Exercise instructions: Using the records below, output the stretch that opens with the line containing "4. [n] 안전하지 않은 설계" and closes with the line containing "##### OSI 7계층", exactly and including both lines, with nothing more.

(Dataset entries)
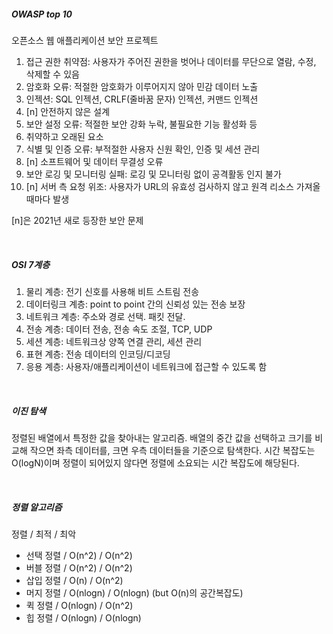 ##### OWASP top 10

오픈소스 웹 애플리케이션 보안 프로젝트

1. 접근 권한 취약점: 사용자가 주어진 권한을 벗어나 데이터를 무단으로 열람, 수정, 삭제할 수 있음
2. 암호화 오류: 적절한 암호화가 이루어지지 않아 민감 데이터 노출
3. 인젝션: SQL 인젝션, CRLF(줄바꿈 문자) 인젝션, 커맨드 인젝션
4. [n] 안전하지 않은 설계
5. 보안 설정 오류: 적절한 보안 강화 누락, 불필요한 기능 활성화 등
6. 취약하고 오래된 요소
7. 식별 및 인증 오류: 부적절한 사용자 신원 확인, 인증 및 세션 관리
8. [n] 소프트웨어 및 데이터 무결성 오류
9. 보안 로깅 및 모니터링 실패: 로깅 및 모니터링 없이 공격활동 인지 불가
10. [n] 서버 측 요청 위조: 사용자가 URL의 유효성 검사하지 않고 원격 리소스 가져올 때마다 발생

[n]은 2021년 새로 등장한 보안 문제

<br/>

##### OSI 7계층

1. 물리 계층: 전기 신호를 사용해 비트 스트림 전송
2. 데이터링크 계층: point to point 간의 신뢰성 있는 전송 보장
3. 네트워크 계층: 주소와 경로 선택. 패킷 전달.
4. 전송 계층: 데이터 전송, 전송 속도 조절, TCP, UDP
5. 세션 계층: 네트워크상 양쪽 연결 관리, 세션 관리
6. 표현 계층: 전송 데이터의 인코딩/디코딩
7. 응용 계층: 사용자/애플리케이션이 네트워크에 접근할 수 있도록 함

<br/>

##### 이진 탐색

정렬된 배열에서 특정한 값을 찾아내는 알고리즘.
배열의 중간 값을 선택하고 크기를 비교해 작으면 좌측 데이터를, 크면 우측 데이터들을 기준으로 탐색한다.
시간 복잡도는 O(logN)이며 정렬이 되어있지 않다면 정렬에 소요되는 시간 복잡도에 해당된다.

<br/>

##### 정렬 알고리즘

정렬 / 최적 / 최악

- 선택 정렬 / O(n^2) / O(n^2)
- 버블 정렬 / O(n^2) / O(n^2)
- 삽입 정렬 / O(n) / O(n^2)
- 머지 정렬 / O(nlogn) / O(nlogn) (but O(n)의 공간복잡도)
- 퀵 정렬 / O(nlogn) / O(n^2)
- 힙 정렬 / O(nlogn) / O(nlogn)
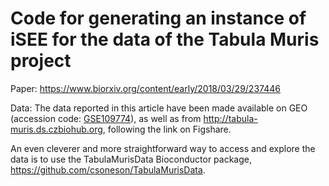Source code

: # Code for generating an instance of iSEE for the data of the Tabula Muris project

Paper: https://www.biorxiv.org/content/early/2018/03/29/237446

Data: The data reported in this article have been made available on GEO (accession code: [GSE109774](https://www.ncbi.nlm.nih.gov/geo/query/acc.cgi?acc=GSE109774)), as well as from http://tabula-muris.ds.czbiohub.org, following the link on Figshare.

An even cleverer and more straightforward way to access and explore the data is to use the TabulaMurisData Bioconductor package, https://github.com/csoneson/TabulaMurisData.
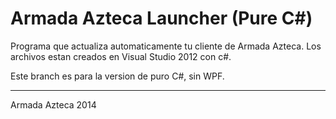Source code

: Armada Azteca Launcher (Pure C#)
===============

Programa que actualiza automaticamente tu cliente de Armada Azteca. Los archivos estan creados en Visual Studio 2012 con c#.


Este branch es para la version de puro C#, sin WPF. 





***
Armada Azteca 2014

Task response:
4. [n] 안전하지 않은 설계
5. 보안 설정 오류: 적절한 보안 강화 누락, 불필요한 기능 활성화 등
6. 취약하고 오래된 요소
7. 식별 및 인증 오류: 부적절한 사용자 신원 확인, 인증 및 세션 관리
8. [n] 소프트웨어 및 데이터 무결성 오류
9. 보안 로깅 및 모니터링 실패: 로깅 및 모니터링 없이 공격활동 인지 불가
10. [n] 서버 측 요청 위조: 사용자가 URL의 유효성 검사하지 않고 원격 리소스 가져올 때마다 발생

[n]은 2021년 새로 등장한 보안 문제

<br/>

##### OSI 7계층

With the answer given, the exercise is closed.